Scan the entries below and state how many lines contain "pour". No other output.

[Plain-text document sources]
↓↓↓
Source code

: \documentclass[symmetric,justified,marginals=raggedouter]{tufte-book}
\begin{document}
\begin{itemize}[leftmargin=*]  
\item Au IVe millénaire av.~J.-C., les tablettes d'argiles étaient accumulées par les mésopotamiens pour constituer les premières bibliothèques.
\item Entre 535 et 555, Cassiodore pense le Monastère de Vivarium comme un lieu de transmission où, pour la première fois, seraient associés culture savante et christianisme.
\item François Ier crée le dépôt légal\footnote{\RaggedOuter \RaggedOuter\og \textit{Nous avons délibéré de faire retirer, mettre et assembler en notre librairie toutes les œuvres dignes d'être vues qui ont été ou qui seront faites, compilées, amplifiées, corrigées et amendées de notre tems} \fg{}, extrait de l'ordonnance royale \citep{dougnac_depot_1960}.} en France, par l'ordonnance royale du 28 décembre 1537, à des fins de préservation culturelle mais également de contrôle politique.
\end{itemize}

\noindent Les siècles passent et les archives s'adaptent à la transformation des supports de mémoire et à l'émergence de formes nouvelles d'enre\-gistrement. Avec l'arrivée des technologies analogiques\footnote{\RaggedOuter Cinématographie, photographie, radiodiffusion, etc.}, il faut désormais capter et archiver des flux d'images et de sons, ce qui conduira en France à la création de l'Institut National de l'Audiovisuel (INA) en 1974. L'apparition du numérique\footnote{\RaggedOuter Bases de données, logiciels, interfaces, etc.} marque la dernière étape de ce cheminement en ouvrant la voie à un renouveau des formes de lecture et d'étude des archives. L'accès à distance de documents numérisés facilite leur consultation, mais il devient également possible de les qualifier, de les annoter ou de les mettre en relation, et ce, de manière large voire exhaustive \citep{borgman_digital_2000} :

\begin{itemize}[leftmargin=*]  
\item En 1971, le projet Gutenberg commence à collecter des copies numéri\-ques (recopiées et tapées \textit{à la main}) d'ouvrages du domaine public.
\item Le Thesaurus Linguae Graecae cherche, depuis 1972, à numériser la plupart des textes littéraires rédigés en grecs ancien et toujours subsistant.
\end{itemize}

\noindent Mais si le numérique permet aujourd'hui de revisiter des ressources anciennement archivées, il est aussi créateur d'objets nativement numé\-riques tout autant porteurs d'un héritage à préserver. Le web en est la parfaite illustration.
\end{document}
↑↑↑
→ **SOLVED PROBLEM**:
2